Little Sister is the fourth novel in the DCI Sheens series. I would have liked a little background on the characters, but I don’t believe it is necessary to read the other books. It is the story of two sisters who just want to be heard. What Keely Lennox has to say will have detectives running circles for days, despite what she is telling them, loud and clear.

Detective Jonah Sheens is at a pub with his newborn daughter when a girl comes out of the woods, covered in blood and in a daze. Keely Lennox and her younger sister, Nina, have run away from their group home. 16-year-old Keely refuses to reveal the location of her sister until they actually listen to what she has to tell them. As she begins to tell her story, the police wonder who the actual victim is. 
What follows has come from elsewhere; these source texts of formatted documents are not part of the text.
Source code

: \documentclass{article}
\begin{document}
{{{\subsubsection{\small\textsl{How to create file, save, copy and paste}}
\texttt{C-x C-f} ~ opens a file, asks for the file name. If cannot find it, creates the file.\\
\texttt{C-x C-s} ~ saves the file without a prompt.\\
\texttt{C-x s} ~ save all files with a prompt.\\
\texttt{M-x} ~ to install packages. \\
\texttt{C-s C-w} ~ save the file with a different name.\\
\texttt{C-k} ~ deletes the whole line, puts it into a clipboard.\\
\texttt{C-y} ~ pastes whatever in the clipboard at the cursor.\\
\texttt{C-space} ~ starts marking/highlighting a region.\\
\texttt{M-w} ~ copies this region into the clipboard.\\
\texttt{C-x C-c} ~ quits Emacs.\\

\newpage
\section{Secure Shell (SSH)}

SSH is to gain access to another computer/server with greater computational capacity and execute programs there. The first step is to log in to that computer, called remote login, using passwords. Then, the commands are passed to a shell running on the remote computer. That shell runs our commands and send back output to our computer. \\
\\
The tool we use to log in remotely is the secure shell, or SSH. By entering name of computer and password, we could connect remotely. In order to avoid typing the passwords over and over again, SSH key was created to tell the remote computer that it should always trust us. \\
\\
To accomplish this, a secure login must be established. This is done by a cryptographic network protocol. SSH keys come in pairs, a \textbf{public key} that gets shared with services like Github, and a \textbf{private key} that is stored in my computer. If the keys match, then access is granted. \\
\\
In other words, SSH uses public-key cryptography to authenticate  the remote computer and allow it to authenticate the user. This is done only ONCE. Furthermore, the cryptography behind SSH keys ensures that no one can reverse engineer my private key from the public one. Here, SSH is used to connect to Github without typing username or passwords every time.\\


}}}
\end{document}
There are several voices in Little Sister, including Detective Sheens, Keely, and Officer Juliette Hanson. Each character on its own is brilliant, but Keely is the real standout. Though it is never talked about at length, she seems to be on the spectrum with a chilling voice and a deeply disturbing story. Keely is cold, hard, and manipulative and determined to tell her story. She begins with telling the officers that there are three men responsible for ruining her life. While the detectives’ primary goal is to find Nina, believing it is her blood on Keely, she asks them to listen to the puzzle she is relating, because it has obvious clues and leads to Nina’s location. At first, the team doesn’t know how much of her story they believe, after looking at her record and realizing she has a history of lying and allegations against the two foster families she had been placed with including Jared Boula, in the house they have just run away from, Henry and Sally, former foster parents and Frank Pinder, the male in a previous home they were sent to. Little Sister is a twisted and dark tale with triggers of abuse, rape, and grooming told from the unreliable viewpoint of an emotionally fragile teenager, who has never found one person to believe her. 

Gytha Lodge has written a mesmerizing, well plotted thriller that is like a puzzle, requiring the reader to pay close attention to all the minute details, though the bigger twists blew me away. Especially one told in the last few pages of the book. But Hansel and Gretel had nothing on these detectives. Once they figured out what Keely was trying to tell them all along, they acted quickly to save both girls from an inevitable fate. Keep your seatbelt on; the plot will take you on so many twists and turns you will find yourself going back to the pages where Keely told her story to figure out the bits and pieces of what she is saying. Absolutely brilliant!